Task requirements: Check which lines of the entries that follow hold "detections", then give the number of those lines and nothing more.

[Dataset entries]
------------
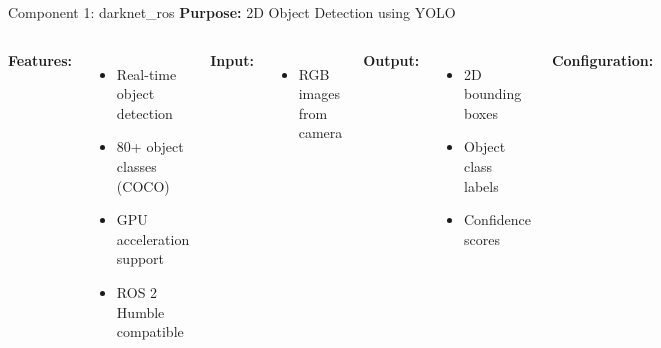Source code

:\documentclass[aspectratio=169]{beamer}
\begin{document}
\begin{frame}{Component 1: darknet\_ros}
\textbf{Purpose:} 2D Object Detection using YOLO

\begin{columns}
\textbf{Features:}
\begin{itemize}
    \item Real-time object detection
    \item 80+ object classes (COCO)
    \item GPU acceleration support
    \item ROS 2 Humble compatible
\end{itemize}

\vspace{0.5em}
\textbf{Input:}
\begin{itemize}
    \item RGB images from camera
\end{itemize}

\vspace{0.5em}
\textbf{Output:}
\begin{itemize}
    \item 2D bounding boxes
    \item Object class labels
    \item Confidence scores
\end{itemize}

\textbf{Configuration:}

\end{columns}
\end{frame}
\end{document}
------------
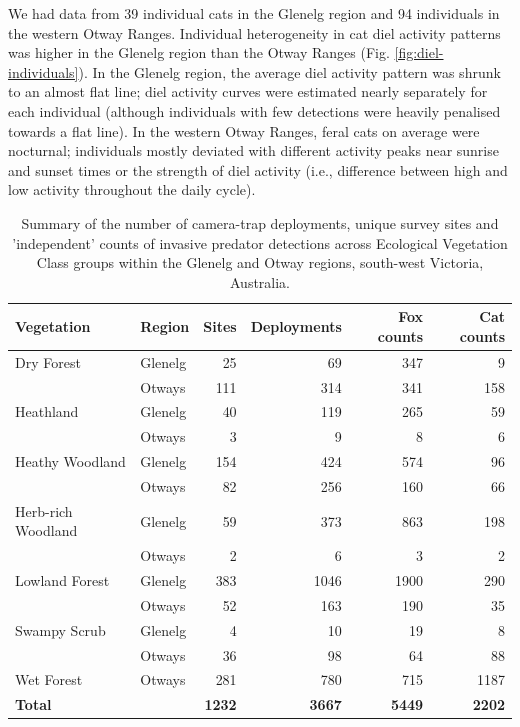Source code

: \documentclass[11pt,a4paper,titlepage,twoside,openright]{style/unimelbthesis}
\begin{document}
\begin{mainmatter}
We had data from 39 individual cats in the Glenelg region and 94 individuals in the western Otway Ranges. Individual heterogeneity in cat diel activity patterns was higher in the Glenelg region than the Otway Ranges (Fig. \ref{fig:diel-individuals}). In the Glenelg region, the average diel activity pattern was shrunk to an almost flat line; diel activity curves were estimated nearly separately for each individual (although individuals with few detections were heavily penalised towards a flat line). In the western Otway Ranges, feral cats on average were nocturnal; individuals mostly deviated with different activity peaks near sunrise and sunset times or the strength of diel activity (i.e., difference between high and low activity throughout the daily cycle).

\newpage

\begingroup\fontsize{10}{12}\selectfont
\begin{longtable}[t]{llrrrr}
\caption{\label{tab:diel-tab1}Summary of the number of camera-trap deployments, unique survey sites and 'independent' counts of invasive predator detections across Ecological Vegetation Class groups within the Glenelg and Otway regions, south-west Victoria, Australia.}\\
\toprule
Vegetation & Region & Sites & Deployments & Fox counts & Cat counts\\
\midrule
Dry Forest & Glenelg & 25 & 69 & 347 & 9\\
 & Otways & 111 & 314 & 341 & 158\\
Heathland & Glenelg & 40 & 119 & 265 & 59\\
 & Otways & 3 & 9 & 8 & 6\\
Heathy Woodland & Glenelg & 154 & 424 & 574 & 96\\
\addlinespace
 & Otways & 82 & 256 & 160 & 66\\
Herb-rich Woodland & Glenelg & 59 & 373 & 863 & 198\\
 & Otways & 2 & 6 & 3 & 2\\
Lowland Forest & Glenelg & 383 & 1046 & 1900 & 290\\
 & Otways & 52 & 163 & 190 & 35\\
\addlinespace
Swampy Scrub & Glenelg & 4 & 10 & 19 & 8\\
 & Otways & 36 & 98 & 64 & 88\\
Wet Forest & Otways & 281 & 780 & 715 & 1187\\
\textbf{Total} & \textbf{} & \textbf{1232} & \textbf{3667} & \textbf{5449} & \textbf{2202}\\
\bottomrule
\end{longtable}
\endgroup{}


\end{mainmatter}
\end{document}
------------
Solution: 2